**ABOUT THIS EXERCISE**
Could you return all of the entries word for word, minus any pictures?
:: EXERCISE MATERIALS
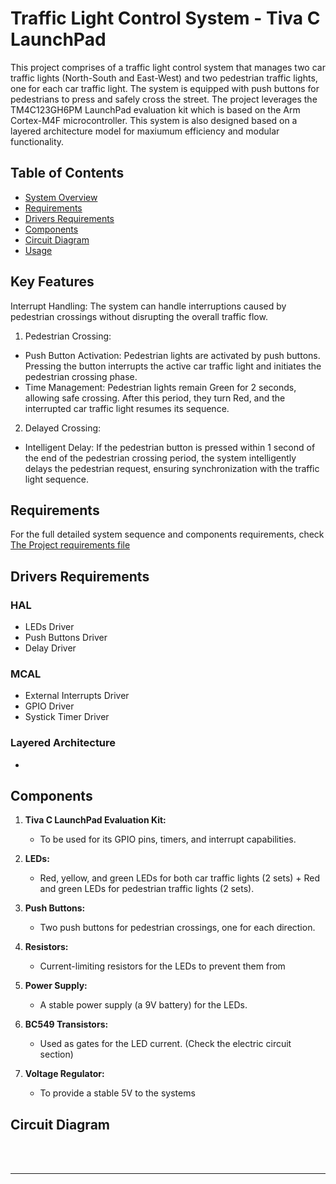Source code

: #  Traffic Light Control System - Tiva C LaunchPad

This project comprises of a traffic light control system that manages two car traffic lights (North-South and East-West) and two pedestrian traffic lights, one for each car traffic light. The system is equipped with push buttons for pedestrians to press and safely cross the street.
The project leverages the TM4C123GH6PM LaunchPad evaluation kit which is based on the Arm Cortex-M4F microcontroller. This system is also designed based on a layered architecture model for maxiumum efficiency and modular functionality.

## Table of Contents

- [System Overview](#system-overview)
- [Requirements](#requirements)
- [Drivers Requirements](#drivers-requirements)
- [Components](#components)
- [Circuit Diagram](#circuit-diagram)
- [Usage](#usage)


## Key Features

Interrupt Handling: The system can handle interruptions caused by pedestrian crossings without disrupting the overall traffic flow.
1. Pedestrian Crossing:
- Push Button Activation: Pedestrian lights are activated by push buttons. Pressing the button interrupts the active car traffic light and initiates the pedestrian crossing phase.
- Time Management: Pedestrian lights remain Green for 2 seconds, allowing safe crossing. After this period, they turn Red, and the interrupted car traffic light resumes its sequence.

2. Delayed Crossing:
- Intelligent Delay: If the pedestrian button is pressed within 1 second of the end of the pedestrian crossing period, the system intelligently delays the pedestrian request, ensuring synchronization with the traffic light sequence.

## Requirements

For the full detailed system sequence and components requirements, check [The Project requirements file](https://github.com/Hesham-Hesham/Traffic-Light-Controller-Embedded-Tiva-C-LaunchPad/blob/main/Requirements.pdf)

## Drivers Requirements

### HAL
- LEDs Driver
- Push Buttons Driver
- Delay Driver

### MCAL

- External Interrupts Driver
- GPIO Driver
- Systick Timer Driver


### Layered Architecture
- 

## Components


1. **Tiva C LaunchPad Evaluation Kit:**
   - To be used for its GPIO pins, timers, and interrupt capabilities.

2. **LEDs:**
   - Red, yellow, and green LEDs for both car traffic lights (2 sets) + Red and green LEDs for pedestrian traffic lights (2 sets).

3. **Push Buttons:**
   - Two push buttons for pedestrian crossings, one for each direction.

4. **Resistors:**
   - Current-limiting resistors for the LEDs to prevent them from 

5. **Power Supply:**
   - A stable power supply (a 9V battery) for the LEDs.

6. **BC549 Transistors:**  
    - Used as gates for the LED current. (Check the electric circuit section)

7. **Voltage Regulator:**
    - To provide a stable 5V to the systems




## Circuit Diagram



<br/><br/>

---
::::
**EXERCISE ANSWER**
Source code

: #  Traffic Light Control System - Tiva C LaunchPad

This project comprises of a traffic light control system that manages two car traffic lights (North-South and East-West) and two pedestrian traffic lights, one for each car traffic light. The system is equipped with push buttons for pedestrians to press and safely cross the street.
The project leverages the TM4C123GH6PM LaunchPad evaluation kit which is based on the Arm Cortex-M4F microcontroller. This system is also designed based on a layered architecture model for maxiumum efficiency and modular functionality.

## Table of Contents

- [System Overview](#system-overview)
- [Requirements](#requirements)
- [Drivers Requirements](#drivers-requirements)
- [Components](#components)
- [Circuit Diagram](#circuit-diagram)
- [Usage](#usage)


## Key Features

Interrupt Handling: The system can handle interruptions caused by pedestrian crossings without disrupting the overall traffic flow.
1. Pedestrian Crossing:
- Push Button Activation: Pedestrian lights are activated by push buttons. Pressing the button interrupts the active car traffic light and initiates the pedestrian crossing phase.
- Time Management: Pedestrian lights remain Green for 2 seconds, allowing safe crossing. After this period, they turn Red, and the interrupted car traffic light resumes its sequence.

2. Delayed Crossing:
- Intelligent Delay: If the pedestrian button is pressed within 1 second of the end of the pedestrian crossing period, the system intelligently delays the pedestrian request, ensuring synchronization with the traffic light sequence.

## Requirements

For the full detailed system sequence and components requirements, check [The Project requirements file](https://github.com/Hesham-Hesham/Traffic-Light-Controller-Embedded-Tiva-C-LaunchPad/blob/main/Requirements.pdf)

## Drivers Requirements

### HAL
- LEDs Driver
- Push Buttons Driver
- Delay Driver

### MCAL

- External Interrupts Driver
- GPIO Driver
- Systick Timer Driver


### Layered Architecture
- 

## Components


1. **Tiva C LaunchPad Evaluation Kit:**
   - To be used for its GPIO pins, timers, and interrupt capabilities.

2. **LEDs:**
   - Red, yellow, and green LEDs for both car traffic lights (2 sets) + Red and green LEDs for pedestrian traffic lights (2 sets).

3. **Push Buttons:**
   - Two push buttons for pedestrian crossings, one for each direction.

4. **Resistors:**
   - Current-limiting resistors for the LEDs to prevent them from 

5. **Power Supply:**
   - A stable power supply (a 9V battery) for the LEDs.

6. **BC549 Transistors:**  
    - Used as gates for the LED current. (Check the electric circuit section)

7. **Voltage Regulator:**
    - To provide a stable 5V to the systems




## Circuit Diagram



<br/><br/>

---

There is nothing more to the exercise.